Reputation: 2533
I have the following (toy) data set:
import pandas as pd
import numpy as np
df = pd.DataFrame({'Manufacturer':['Allen Edmonds', 'Louis Vuitton 23', 'Louis Vuitton 8', 'Gulfstream', 'Bombardier', '23 - Louis Vuitton', 'Louis Vuitton 20'],
'System':['None', 'None', '14 Platinum', 'Gold', 'None', 'Platinum 905', 'None']
})
Next, I create a column named Manufacturer
based on the two existing columns:
df.loc[(df['Manufacturer'].str.contains('Louis')) &
(df['System'].str.contains('Platinum')),
'Pricing'] = 'East Coast'
On the toy data set, this approach works as expected. However, on the production data (which, unfortunately, I cannot share), I see the following error message:
KeyError: "None of [Float64Index([nan, nan, nan, nan, nan, nan...], \n dtype='float64', length=583)] are in the [index]"
At first, I thought that the error might be caused by whitespace in the column headers. But, it doesn't look like this is the case.
The column headers are assigned as follows:
for elem in elements:
d = {
'Manufacturer' : issue.fields.manufacturer,
'System' : issue.fields.system
}
(the data comes from a database)
Any idea what might be causing this Key Error?

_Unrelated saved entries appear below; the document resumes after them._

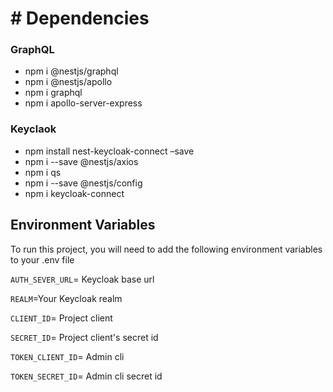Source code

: # # Dependencies

### GraphQL

- npm i @nestjs/graphql
- npm i @nestjs/apollo
- npm i graphql
- npm i apollo-server-express

### Keyclaok

- npm install nest-keycloak-connect –save
- npm i --save @nestjs/axios
- npm i qs
- npm i --save @nestjs/config
- npm i keycloak-connect

## Environment Variables

To run this project, you will need to add the following environment variables to your .env file

`AUTH_SEVER_URL`= Keycloak base url

`REALM`=Your Keycloak realm

`CLIENT_ID`= Project client

`SECRET_ID`= Project client's secret id

`TOKEN_CLIENT_ID`= Admin cli

`TOKEN_SECRET_ID`= Admin cli secret id
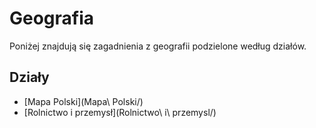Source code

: # Geografia
Poniżej znajdują się zagadnienia z geografii podzielone według działów.

## Działy
- [Mapa Polski](Mapa\ Polski/)
- [Rolnictwo i przemysł](Rolnictwo\ i\ przemysl/)

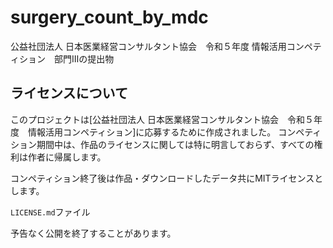 # surgery_count_by_mdc

公益社団法人 日本医業経営コンサルタント協会　令和５年度 情報活用コンペティション　部門Ⅲの提出物

## ライセンスについて

このプロジェクトは[公益社団法人 日本医業経営コンサルタント協会　令和５年度　情報活用コンペティション]に応募するために作成されました。
コンペティション期間中は、作品のライセンスに関しては特に明言しておらず、すべての権利は作者に帰属します。

コンペティション終了後は作品・ダウンロードしたデータ共にMITライセンスとします。

`LICENSE.md`ファイル

予告なく公開を終了することがあります。

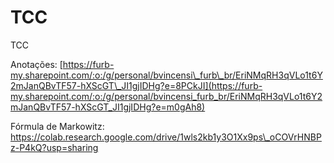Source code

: # TCC

TCC

Anotações: [https://furb-my.sharepoint.com/:o:/g/personal/bvincensi\_furb\_br/EriNMqRH3qVLo1t6Y2mJanQBvTF57-hXScGT\_JI1gjIDHg?e=8PCkJI](https://furb-my.sharepoint.com/:o:/g/personal/bvincensi_furb_br/EriNMqRH3qVLo1t6Y2mJanQBvTF57-hXScGT_JI1gjIDHg?e=m0gAh8)



Fórmula de Markowitz: https://colab.research.google.com/drive/1wls2kb1y3O1Xx9ps\_oCOVrHNBPz-P4kQ?usp=sharing



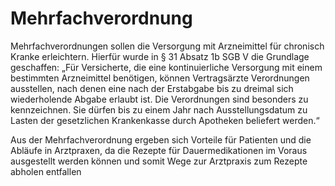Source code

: # Mehrfachverordnung

Mehrfachverordnungen sollen die Versorgung mit Arzneimittel für chronisch Kranke erleichtern. Hierfür wurde in § 31 Absatz 1b SGB V die Grundlage geschaffen: „Für Versicherte, die eine kontinuierliche Versorgung mit einem bestimmten Arzneimittel benötigen, können Vertragsärzte Verordnungen ausstellen, nach denen eine nach der Erstabgabe bis zu dreimal sich wiederholende Abgabe erlaubt ist. Die Verordnungen sind besonders zu kennzeichnen. Sie dürfen bis zu einem Jahr nach Ausstellungsdatum zu Lasten der gesetzlichen Krankenkasse durch Apotheken beliefert werden.“

Aus der Mehrfachverordnung ergeben sich Vorteile für Patienten und die Abläufe in Arztpraxen, da die Rezepte für Dauermedikationen im Voraus ausgestellt werden können und somit Wege zur Arztpraxis zum Rezepte abholen entfallen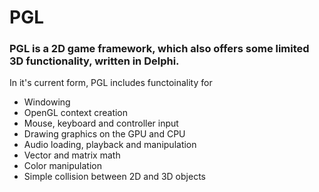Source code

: # PGL

### PGL is a 2D game framework, which also offers some limited 3D functionality, written in Delphi. 
In it's current form, PGL includes functoinality for
- Windowing
- OpenGL context creation
- Mouse, keyboard and controller input
- Drawing graphics on the GPU and CPU
- Audio loading, playback and manipulation
- Vector and matrix math
- Color manipulation
- Simple collision between 2D and 3D objects


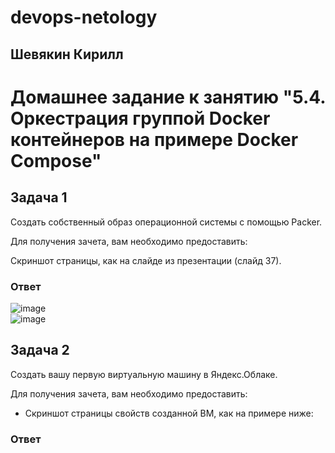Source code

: # devops-netology  
## Шевякин Кирилл  

# Домашнее задание к занятию "5.4. Оркестрация группой Docker контейнеров на примере Docker Compose"  

## Задача 1  

Создать собственный образ операционной системы с помощью Packer.

Для получения зачета, вам необходимо предоставить:

Скриншот страницы, как на слайде из презентации (слайд 37).

### Ответ  

![image](https://user-images.githubusercontent.com/93198418/165493789-0bfd435a-56d5-419b-aaa0-5401435ec129.png)  
![image](https://user-images.githubusercontent.com/93198418/165494056-3bbcbef0-34f2-4401-8cd3-af1a4e8ee581.png)  

## Задача 2  

Создать вашу первую виртуальную машину в Яндекс.Облаке.

Для получения зачета, вам необходимо предоставить:
- Скриншот страницы свойств созданной ВМ, как на примере ниже:

### Ответ  



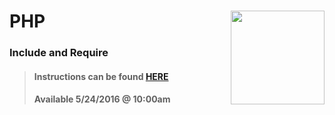 # PHP <img align="right" src="https://github.com/Learning-Fuze/prototypes_C8/blob/assets/assets/images/logos/LF_LOGO.png?raw=true" width="150">
### Include and Require

>#### Instructions can be found <a href="http://learning-fuze.github.io/prototypes_C8/#/PHP-Includes" target="_blank">HERE</a>
>#### Available 5/24/2016 @ 10:00am
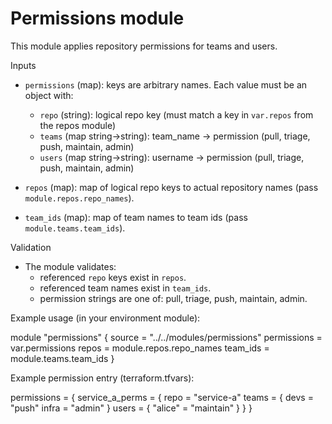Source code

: # Permissions module

This module applies repository permissions for teams and users.

Inputs
- `permissions` (map): keys are arbitrary names. Each value must be an object with:
  - `repo` (string): logical repo key (must match a key in `var.repos` from the repos module)
  - `teams` (map string->string): team_name -> permission (pull, triage, push, maintain, admin)
  - `users` (map string->string): username -> permission (pull, triage, push, maintain, admin)

- `repos` (map): map of logical repo keys to actual repository names (pass `module.repos.repo_names`).
- `team_ids` (map): map of team names to team ids (pass `module.teams.team_ids`).

Validation
- The module validates:
  - referenced `repo` keys exist in `repos`.
  - referenced team names exist in `team_ids`.
  - permission strings are one of: pull, triage, push, maintain, admin.

Example usage (in your environment module):

module "permissions" {
  source = "../../modules/permissions"
  permissions = var.permissions
  repos       = module.repos.repo_names
  team_ids    = module.teams.team_ids
}

Example permission entry (terraform.tfvars):

permissions = {
  service_a_perms = {
    repo = "service-a"
    teams = {
      devs = "push"
      infra = "admin"
    }
    users = {
      "alice" = "maintain"
    }
  }
}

Maybe I need to use an adaptation of:
df['Pricing'] = np.where(df['Manufacturer'].str.contains('Louis'), 'East Coast', 'None')

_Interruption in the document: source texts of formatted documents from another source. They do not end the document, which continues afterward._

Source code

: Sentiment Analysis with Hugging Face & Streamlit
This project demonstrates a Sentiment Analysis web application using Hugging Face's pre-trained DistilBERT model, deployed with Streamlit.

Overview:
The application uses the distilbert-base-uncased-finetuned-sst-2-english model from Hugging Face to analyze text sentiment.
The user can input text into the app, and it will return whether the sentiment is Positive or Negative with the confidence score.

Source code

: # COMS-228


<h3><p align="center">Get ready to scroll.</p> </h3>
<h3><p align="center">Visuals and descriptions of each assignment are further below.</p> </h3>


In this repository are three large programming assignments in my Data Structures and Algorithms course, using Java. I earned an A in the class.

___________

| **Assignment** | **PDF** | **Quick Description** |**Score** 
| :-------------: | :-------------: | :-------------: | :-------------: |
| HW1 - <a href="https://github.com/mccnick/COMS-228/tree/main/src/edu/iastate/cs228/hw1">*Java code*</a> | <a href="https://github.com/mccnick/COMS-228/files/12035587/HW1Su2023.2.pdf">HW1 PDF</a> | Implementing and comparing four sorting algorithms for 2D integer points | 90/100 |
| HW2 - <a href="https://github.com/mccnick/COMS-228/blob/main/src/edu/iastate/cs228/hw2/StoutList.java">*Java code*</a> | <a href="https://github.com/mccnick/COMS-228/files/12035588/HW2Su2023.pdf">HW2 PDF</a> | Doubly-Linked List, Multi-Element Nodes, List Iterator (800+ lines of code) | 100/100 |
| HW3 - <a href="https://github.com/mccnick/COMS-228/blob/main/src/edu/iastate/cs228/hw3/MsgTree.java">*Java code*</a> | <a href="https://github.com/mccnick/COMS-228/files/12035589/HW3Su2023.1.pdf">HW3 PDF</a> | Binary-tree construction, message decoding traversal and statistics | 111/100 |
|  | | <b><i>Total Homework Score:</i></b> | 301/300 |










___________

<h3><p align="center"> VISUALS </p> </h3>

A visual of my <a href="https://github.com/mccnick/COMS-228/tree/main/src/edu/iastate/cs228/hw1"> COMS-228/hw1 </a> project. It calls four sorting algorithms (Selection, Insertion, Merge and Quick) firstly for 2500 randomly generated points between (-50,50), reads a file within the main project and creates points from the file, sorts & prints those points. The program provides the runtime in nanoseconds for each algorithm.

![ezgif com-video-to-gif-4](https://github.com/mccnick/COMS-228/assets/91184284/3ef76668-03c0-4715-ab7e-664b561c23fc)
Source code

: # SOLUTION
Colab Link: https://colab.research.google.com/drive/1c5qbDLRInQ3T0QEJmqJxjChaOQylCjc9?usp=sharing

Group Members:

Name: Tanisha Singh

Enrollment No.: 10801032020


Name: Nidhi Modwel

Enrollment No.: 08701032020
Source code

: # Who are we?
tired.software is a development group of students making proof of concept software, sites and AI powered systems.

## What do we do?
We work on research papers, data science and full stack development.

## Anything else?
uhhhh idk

But, I'm not sure how to use np.where
with two conditions... (see How to create a column in a Pandas dataframe based on a conditional substring search of one or more OTHER columns for my original question).
Thanks in advance!
Upvotes: 1
Views: 195
Reputation: 1094
it's hard to understand error without the data.
you can try np.where on 2 conditions this way:
df['Pricing']=np.where((df['Manufacturer'].str.contains('Louis') & df['System'].str.contains('Platinum')), 'East Coast', None)
Upvotes: 1